◆ **What to work on**
Could you retype the material, starting at its first line and ending with the line holding "Explications sur cette page...", and keep the pictures out?

Records START

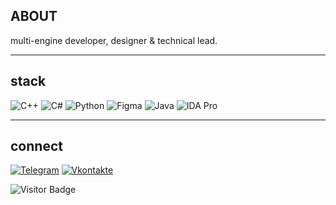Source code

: ## ABOUT

multi-engine developer, designer & technical lead.

---

## stack

![C++](https://img.shields.io/badge/-++-00599C?style=flat-square&logo=c)
![C#](https://img.shields.io/badge/-%23-239120?-00599C?style=flat-square&logo=c)
![Python](https://img.shields.io/badge/-Python-black?style=flat-square&logo=Python)
![Figma](https://img.shields.io/badge/-Figma-F24E1E?style=flat-square&logo=figma&logoColor=white)
![Java](https://img.shields.io/badge/-Java-E34A86?style=flat-square&logo=java)
![IDA Pro](https://img.shields.io/badge/-IDA%20Pro-1DA1F2?style=flat-square&logo=ida&logoColor=white)

---

## connect

[![Telegram](https://img.shields.io/badge/Telegram-2CA5E0?style=for-the-badge&logo=telegram&logoColor=white)](https://t.me/vayceo)
[![Vkontakte](https://img.shields.io/badge/-Vkontakte-090909?style=for-the-badge&logo=Vk&logoColor=4F7DB3)](https://vk.com/vayceo)

![Visitor Badge](https://visitor-badge.laobi.icu/badge?page_id=psychobye.psychobye)
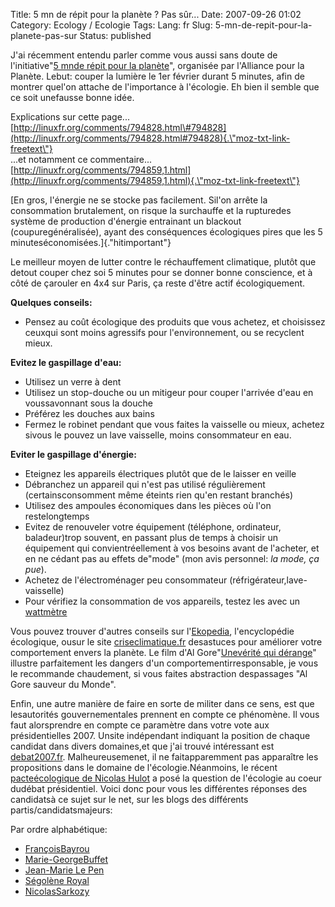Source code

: Title: 5 mn de répit pour la planète ? Pas sûr...
Date: 2007-09-26 01:02
Category: Ecology  / Ecologie
Tags:
Lang: fr
Slug: 5-mn-de-repit-pour-la-planete-pas-sur
Status: published

J'ai récemment entendu parler comme vous aussi sans doute de l'initiative"[5 mnde répit pour la planète](http://www.lalliance.fr/50-5-Minutes-De-Repit-Pour-La-Planete)", organisée par l'Alliance pour la Planète. Lebut: couper la lumière le 1er février durant 5 minutes, afin de montrer quel'on attache de l'importance à l'écologie. Eh bien il semble que ce soit unefausse bonne idée.  
  
Explications sur cette page...  
[http://linuxfr.org/comments/794828.html\#794828](http://linuxfr.org/comments/794828.html#794828){.\"moz-txt-link-freetext\"}  
...et notamment ce commentaire...  
[http://linuxfr.org/comments/794859,1.html](http://linuxfr.org/comments/794859,1.html){.\"moz-txt-link-freetext\"}  
  
[En gros, l'énergie ne se stocke pas facilement. Sil'on arrête la consommation brutalement, on risque la surchauffe et la rupturedes système de production d'énergie entrainant un blackout (coupuregénéralisée), ayant des conséquences écologiques pires que les 5 minuteséconomisées.]{.\"hitimportant\"}  
  
Le meilleur moyen de lutter contre le réchauffement climatique, plutôt que detout couper chez soi 5 minutes pour se donner bonne conscience, et à côté de çarouler en 4x4 sur Paris, ça reste d'être actif écologiquement.  
  
**Quelques conseils:**

-   Pensez au coût écologique des produits que vous achetez, et choisissez ceuxqui sont moins agressifs pour l'environnement, ou se recyclent mieux.

**Evitez le gaspillage d'eau:**  

-   Utilisez un verre à dent
-   Utilisez un stop-douche ou un mitigeur pour couper l'arrivée d'eau en voussavonnant sous la douche
-   Préférez les douches aux bains
-   Fermez le robinet pendant que vous faites la vaisselle ou mieux, achetez sivous le pouvez un lave vaisselle, moins consommateur en eau.

**Eviter le gaspillage d'énergie:**  

-   Eteignez les appareils électriques plutôt que de le laisser en veille
-   Débranchez un appareil qui n'est pas utilisé régulièrement (certainsconsomment même éteints rien qu'en restant branchés)
-   Utilisez des ampoules économiques dans les pièces où l'on restelongtemps
-   Evitez de renouveler votre équipement (téléphone, ordinateur, baladeur)trop souvent, en passant plus de temps à choisir un équipement qui convientréellement à vos besoins avant de l'acheter, et en ne cédant pas au effets de"mode" (mon avis personnel: *la mode, ça pue*).
-   Achetez de l'électroménager peu consommateur (réfrigérateur,lave-vaisselle)
-   Pour vérifiez la consommation de vos appareils, testez les avec un [wattmètre](http://www.econologie.com/shop/index.php?main_page=product_info&products_id=20)

Vous pouvez trouver d'autres conseils sur l'[Ekopedia](http://fr.ekopedia.org/Accueil), l'encyclopédie écologique, ousur le site [criseclimatique.fr](http://www.criseclimatique.fr/) desastuces pour améliorer votre comportement envers la planète. Le film d'Al Gore"[Unevérité qui dérange](http://www.allocine.fr/film/fichefilm_gen_cfilm=111289.html)" illustre parfaitement les dangers d'un comportementirresponsable, je vous le recommande chaudement, si vous faites abstraction despassages "Al Gore sauveur du Monde".  
  
Enfin, une autre manière de faire en sorte de militer dans ce sens, est que lesautorités gouvernementales prennent en compte ce phénomène. Il vous faut alorsprendre en compte ce paramètre dans votre vote aux présidentielles 2007. Unsite indépendant indiquant la position de chaque candidat dans divers domaines,et que j'ai trouvé intéressant est [debat2007.fr](http://www.debat2007.fr/). Malheureusemenet, il ne faitapparemment pas apparaître les propositions dans le domaine de l'écologie.Néanmoins, le récent [pacteécologique de Nicolas Hulot](http://www.pacte-ecologique-2007.org/declaration/index.html) a posé la question de l'écologie au coeur dudébat présidentiel. Voici donc pour vous les différentes réponses des candidatsà ce sujet sur le net, sur les blogs des différents partis/candidatsmajeurs:  
  
Par ordre alphabétique:  

-   [FrançoisBayrou](http://www.bayrou.fr/propositions/pacte-ecologique.html)
-   [Marie-GeorgeBuffet](http://www.pcf.fr/spip.php?article1087)
-   [Jean-Marie Le Pen](http://fr.news.yahoo.com/08012007/290/le-fn-ne-signera-pas-le-pacte-ecologique-de-nicolas.html)
-   [Ségolène Royal](http://environnement.parti-socialiste.fr/2007/01/05/segolene-royal-signe-le-pacte-ecologique/)
-   [NicolasSarkozy](http://blog-ump.typepad.fr/blog/2006/12/nicolas_hulot_s.html)

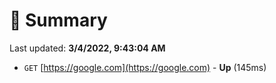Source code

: # 📖 Summary
Last updated: **3/4/2022, 9:43:04 AM**

- `GET` [https://google.com](https://google.com) - **Up** (145ms)
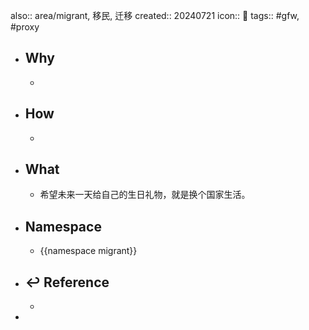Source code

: also:: area/migrant, 移民, 迁移
created:: 20240721 
icon:: 📄
tags:: #gfw, #proxy

- ## Why
  -
- ## How
  -
- ## What
  - 希望未来一天给自己的生日礼物，就是换个国家生活。
- ## Namespace
  - {{namespace migrant}}
- ## ↩ Reference
  -
-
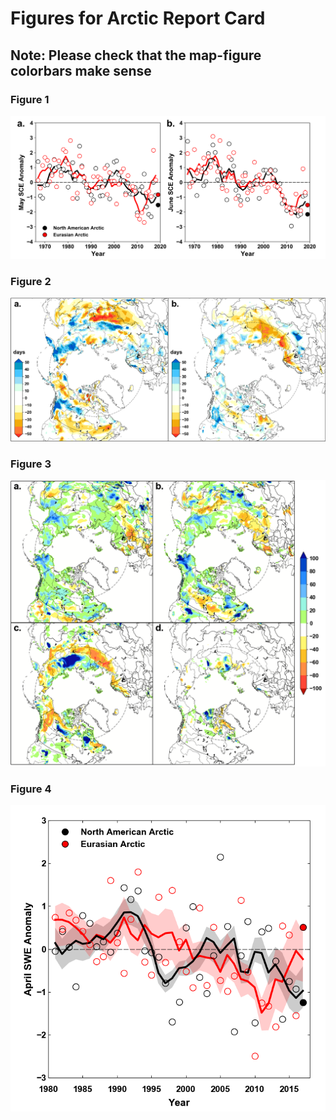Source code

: # Figures for Arctic Report Card

## **Note: Please check that the map-figure colorbars make sense**

### Figure 1
<img src="./figures/ARC_Snow_Fig1-python.png">

### Figure 2
<img src="./figures/ARC_Snow_Fig2-python.png">

### Figure 3
<img src="./figures/ARC_Snow_Fig3-python.png">

### Figure 4
<img src="./figures/ARC_Snow_Fig4-python.png">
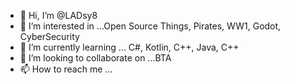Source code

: - 👋 Hi, I’m @LADsy8
- 👀 I’m interested in ...Open Source Things, Pirates, WW1, Godot, CyberSecurity
- 🌱 I’m currently learning ... C#, Kotlin, C++, Java, C++
- 💞️ I’m looking to collaborate on ...BTA
- 📫 How to reach me ...

<!---
LADsy8/LADsy8 is a ✨ special ✨ repository because its `README.md` (this file) appears on your GitHub profile.
You can click the Preview link to take a look at your changes.
--->
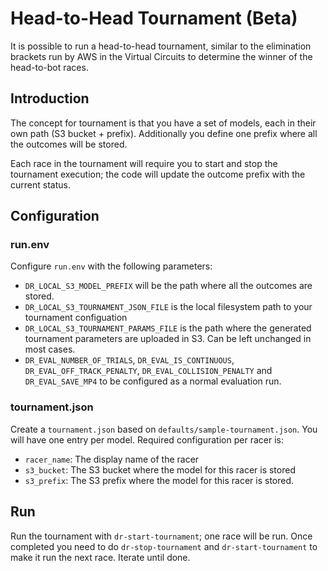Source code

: # Head-to-Head Tournament (Beta)

It is possible to run a head-to-head tournament, similar to the elimination brackets 
run by AWS in the Virtual Circuits to  determine the winner of the head-to-bot races.

## Introduction

The concept for tournament is that you have a set of models, each in their own path 
(S3 bucket + prefix). Additionally you define one prefix where all the outcomes will be stored.

Each race in the tournament will require you to start and stop the tournament execution; the code will update the outcome prefix with the current status.

## Configuration

### run.env

Configure `run.env` with the following parameters:
* `DR_LOCAL_S3_MODEL_PREFIX` will be the path where all the outcomes are stored.
* `DR_LOCAL_S3_TOURNAMENT_JSON_FILE` is the local filesystem path to your tournament configuation
* `DR_LOCAL_S3_TOURNAMENT_PARAMS_FILE` is the path where the generated tournament parameters are uploaded
   in S3. Can be left unchanged in most cases.
* `DR_EVAL_NUMBER_OF_TRIALS`, `DR_EVAL_IS_CONTINUOUS`, `DR_EVAL_OFF_TRACK_PENALTY`,
  `DR_EVAL_COLLISION_PENALTY` and `DR_EVAL_SAVE_MP4` to be configured as a normal evaluation run.


### tournament.json

Create a `tournament.json` based on `defaults/sample-tournament.json`. You will have one entry per model.
Required configuration per racer is:
* `racer_name`: The display name of the racer
* `s3_bucket`: The S3 bucket where the model for this racer is stored
* `s3_prefix`: The S3 prefix where the model for this racer is stored.

## Run

Run the tournament with `dr-start-tournament`; one race will be run. Once completed you need to do `dr-stop-tournament` and `dr-start-tournament` to make it run the next race. Iterate until done.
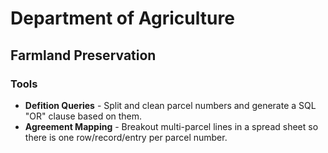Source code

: # Department of Agriculture
## Farmland Preservation
### Tools
* **Defition Queries** - Split and clean parcel numbers and generate a SQL "OR" clause based on them.
* **Agreement Mapping** - Breakout multi-parcel lines in a spread sheet so there is one row/record/entry per parcel number.
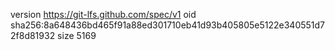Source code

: version https://git-lfs.github.com/spec/v1
oid sha256:8a648436bd465f91a88ed301710eb41d93b405805e5122e340551d72f8d81932
size 5169
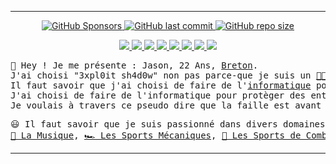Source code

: <hr>
<!-- DEB : Stats -->
<p align="center">
  <a href="https://github.com/sponsors/3xpl0it-sh4d0w">
    <img alt="GitHub Sponsors" src="https://img.shields.io/github/sponsors/3xpl0it-sh4d0w?style=for-the-badge&color=blue">
  </a>
  <a href="https://github.com/3xpl0it-Sh4d0w/3xpl0it-Sh4d0w/commits/main">
    <img alt="GitHub last commit" src="https://img.shields.io/github/last-commit/3xpl0it-sh4d0w/3xpl0it-sh4d0w?style=for-the-badge&color=blue">
  </a>
  <a href="https://github.com/3xpl0it-sh4d0w/3xpl0it-sh4d0w">
    <img alt="GitHub repo size" src="https://img.shields.io/github/repo-size/3xpl0it-sh4d0w/3xpl0it-sh4d0w?style=for-the-badge&color=blue">  
  </a>
</p>
<!-- FIN : Stats -->

<!-- DEB : Social Links -->
<p align="center">
<!--
  <a href="https://www.root-me.org/3xpl0it-Sh4d0w">
    <img src="">
  </a>
-->
  <a href="https://gitlab.com/3xpl0it.sh4d0w">
    <img src="https://img.shields.io/badge/-GITLAB-blue?logo=gitlab&labelColor=3b3b3b&color=white">
  </a>
  <a href="https://instagram.com/3xpl0it.sh4d0w">
    <img src="https://img.shields.io/badge/-INSTAGRAM-blue?logo=instagram&logoColor=ff00ca&labelColor=3b3b3b&color=white">
  </a>
  <a href="https://tiktok.com/@3xpl0it.sh4d0w">
    <img src="https://img.shields.io/badge/-TIKTOK-blue?logo=tiktok&labelColor=3b3b3b&color=white">
  </a>
  <a href="https://soundcloud.com/3xpl0it-sh4d0w">
    <img src="https://img.shields.io/badge/-SOUNDCLOUD-blue?logo=soundcloud&labelColor=3b3b3b&color=white">
  </a>
  <a href="https://www.youtube.com/channel/UCXAlT87pnaJjawwyJ-ENsPA">
    <img src="https://img.shields.io/badge/-YOUTUBE-blue?logo=youtube&labelColor=3b3b3b&color=white">
  </a>
  <a href="https://open.spotify.com/user/i0kcuqkr5pj6765i2ei0w1gty">
    <img src="https://img.shields.io/badge/-SPOTIFY-blue?logo=spotify&labelColor=3b3b3b&color=white">
  </a>
  <a href="https://telegram.me/exploit_shadow">
    <img src="https://img.shields.io/badge/-TELEGRAM-blue?logo=telegram&labelColor=3b3b3b&color=white">
  </a>
  <a href="https://discord.com/users/744961307932885052">
    <img src="https://img.shields.io/badge/-DISCORD-blue?logo=discord&labelColor=3b3b3b&color=white">
  </a>
<!--
  <a href="https://mamot.fr/@3xpl0it_sh4d0w">
    <img src="https://img.shields.io/badge/-MASTODON-blue?logo=mastodon&labelColor=3b3b3b&color=white">
  </a>
-->
</p>
<!-- FIN : Social Links -->

<!-- DEB : About Me -->
<pre>
👋 Hey ! Je me présente : Jason, 22 Ans, <a href="">Breton</a>.
J'ai choisi "3xpl0it sh4d0w" non pas parce-que je suis un <a href="https://fr.wikipedia.org/wiki/Script_kiddie">👨‍💻 h4x0r</a>.
Il faut savoir que j'ai choisi de faire de l'<a href="https://fr.wikipedia.org/wiki/Informatique">informatique</a> pour nuire à quiconque.
J'ai choisi de faire de l'informatique pour protèger des entreprises contre les <a href="https://fr.wikipedia.org/wiki/Cyberattaque#D%C3%A9finitions">cyber-attaques</a>.
Je voulais à travers ce pseudo dire que la faille est avant tout humaine et ce dans n'importe quel domaine.
</pre>
<pre>
😃 Il faut savoir que je suis passionné dans divers domaines :
<a href="https://fr.wikipedia.org/wiki/M%C3%A9lomane">🎵 La Musique</a>, <a href="https://fr.wikipedia.org/wiki/Sport_m%C3%A9canique">🏎️ Les Sports Mécaniques</a>, <a href="https://fr.wikipedia.org/wiki/Sport_de_combat">🥋 Les Sports de Combats</a>, <a href="https://fr.wikipedia.org/wiki/Astronomie">🌃 L'Astronomie</a>, <a href="https://fr.wikipedia.org/wiki/Astrophotographie">🔭 L'Astrophotographie</a>.
</pre>
<!-- FIN : About Me -->
<hr>
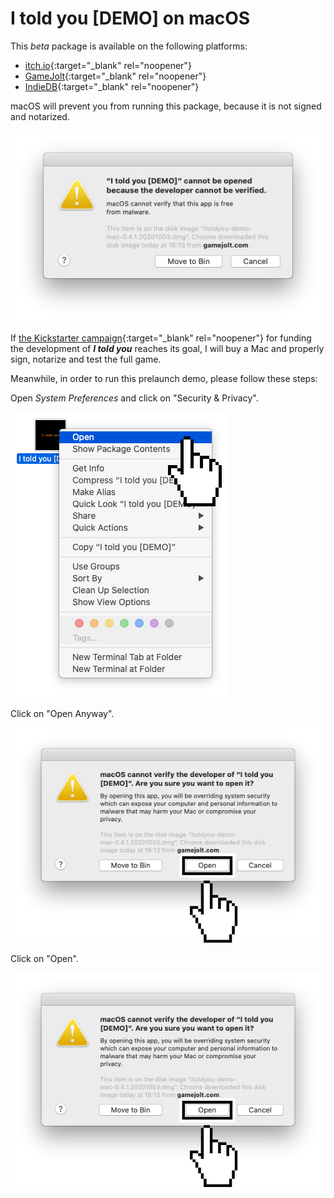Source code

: # I told you [DEMO] on macOS

This *beta* package is available on the following platforms:

* [itch.io](https://16-story-bits.itch.io/i-told-you){:target="_blank" rel="noopener"}
* [GameJolt](https://gamejolt.com/games/i-told-you/525050){:target="_blank" rel="noopener"}
* [IndieDB](TODO_LINK_ARCHIVO){:target="_blank" rel="noopener"}

macOS will prevent you from running this package, because it is not signed and notarized.

![macOS warning message](i-told-you/macOS/1.png)

If [the Kickstarter campaign](https://rebrand.ly/itoldyou-kickstarter-not-ready){:target="_blank" rel="noopener"} for funding the development of <span class="nowrap">***I told you***</span> reaches its goal, I will buy a Mac and properly sign, notarize and test the full game.

Meanwhile, in order to run this prelaunch demo, please follow these steps:

Open *System Preferences* and click on "Security & Privacy".

![Click on "Security & Privacy"](i-told-you/macOS/2.png)

Click on "Open Anyway".

![Click on "Open Anyway"](i-told-you/macOS/3.png)

Click on "Open".

![Click on "Open"](i-told-you/macOS/4.png)
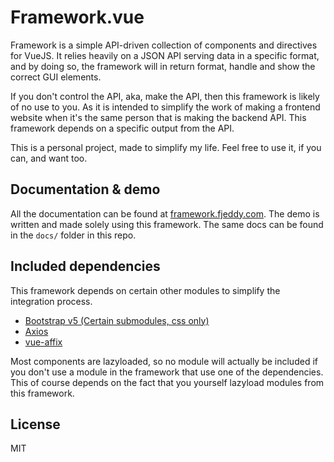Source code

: # Framework.vue
Framework is a simple API-driven collection of components and directives for VueJS. It relies heavily on a JSON API serving data in a specific format, and by doing so, the framework will in return format, handle and show the correct GUI elements.

If you don't control the API, aka, make the API, then this framework is likely of no use to you. As it is intended to simplify the work of making a frontend website when it's the same person that is making the backend API. This framework depends on a specific output from the API.

This is a personal project, made to simplify my life. Feel free to use it, if you can, and want too.

## Documentation & demo
All the documentation can be found at [framework.fjeddy.com](https://framework.fjeddy.com/). The demo is written and made solely using this framework. The same docs can be found in the `docs/` folder in this repo.

## Included dependencies
This framework depends on certain other modules to simplify the integration process.

* [Bootstrap v5 (Certain submodules, css only)](https://github.com/twbs/bootstrap)
* [Axios](https://github.com/axios/axios)
* [vue-affix](https://github.com/eddiemf/vue-affix)

Most components are lazyloaded, so no module will actually be included if you
don't use a module in the framework that use one of the dependencies. This of course
depends on the fact that you yourself lazyload modules from this framework.

## License
MIT
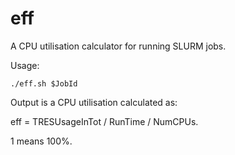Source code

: # eff
A CPU utilisation calculator for running SLURM jobs.

Usage:

    ./eff.sh $JobId

Output is a CPU utilisation calculated as:

eff = TRESUsageInTot / RunTime / NumCPUs.

1 means 100%.
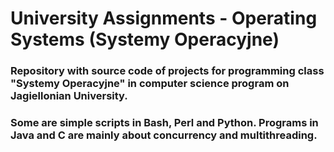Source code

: # University Assignments - Operating Systems (Systemy Operacyjne)
### Repository with source code of projects for programming class "Systemy Operacyjne" in computer science program on Jagiellonian University. 
### Some are simple scripts in Bash, Perl and Python. Programs in Java and C are mainly about concurrency and multithreading.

Records END

◆ **Task answer**
Source code

: ## ABOUT

multi-engine developer, designer & technical lead.

---

## stack

![C++](https://img.shields.io/badge/-++-00599C?style=flat-square&logo=c)
![C#](https://img.shields.io/badge/-%23-239120?-00599C?style=flat-square&logo=c)
![Python](https://img.shields.io/badge/-Python-black?style=flat-square&logo=Python)
![Figma](https://img.shields.io/badge/-Figma-F24E1E?style=flat-square&logo=figma&logoColor=white)
![Java](https://img.shields.io/badge/-Java-E34A86?style=flat-square&logo=java)
![IDA Pro](https://img.shields.io/badge/-IDA%20Pro-1DA1F2?style=flat-square&logo=ida&logoColor=white)

---

## connect

[![Telegram](https://img.shields.io/badge/Telegram-2CA5E0?style=for-the-badge&logo=telegram&logoColor=white)](https://t.me/vayceo)
[![Vkontakte](https://img.shields.io/badge/-Vkontakte-090909?style=for-the-badge&logo=Vk&logoColor=4F7DB3)](https://vk.com/vayceo)

![Visitor Badge](https://visitor-badge.laobi.icu/badge?page_id=psychobye.psychobye)
Source code

: Title: 5 mn de répit pour la planète ? Pas sûr...
Date: 2007-09-26 01:02
Category: Ecology  / Ecologie
Tags:
Lang: fr
Slug: 5-mn-de-repit-pour-la-planete-pas-sur
Status: published

J'ai récemment entendu parler comme vous aussi sans doute de l'initiative"[5 mnde répit pour la planète](http://www.lalliance.fr/50-5-Minutes-De-Repit-Pour-La-Planete)", organisée par l'Alliance pour la Planète. Lebut: couper la lumière le 1er février durant 5 minutes, afin de montrer quel'on attache de l'importance à l'écologie. Eh bien il semble que ce soit unefausse bonne idée.  
  
Explications sur cette page...  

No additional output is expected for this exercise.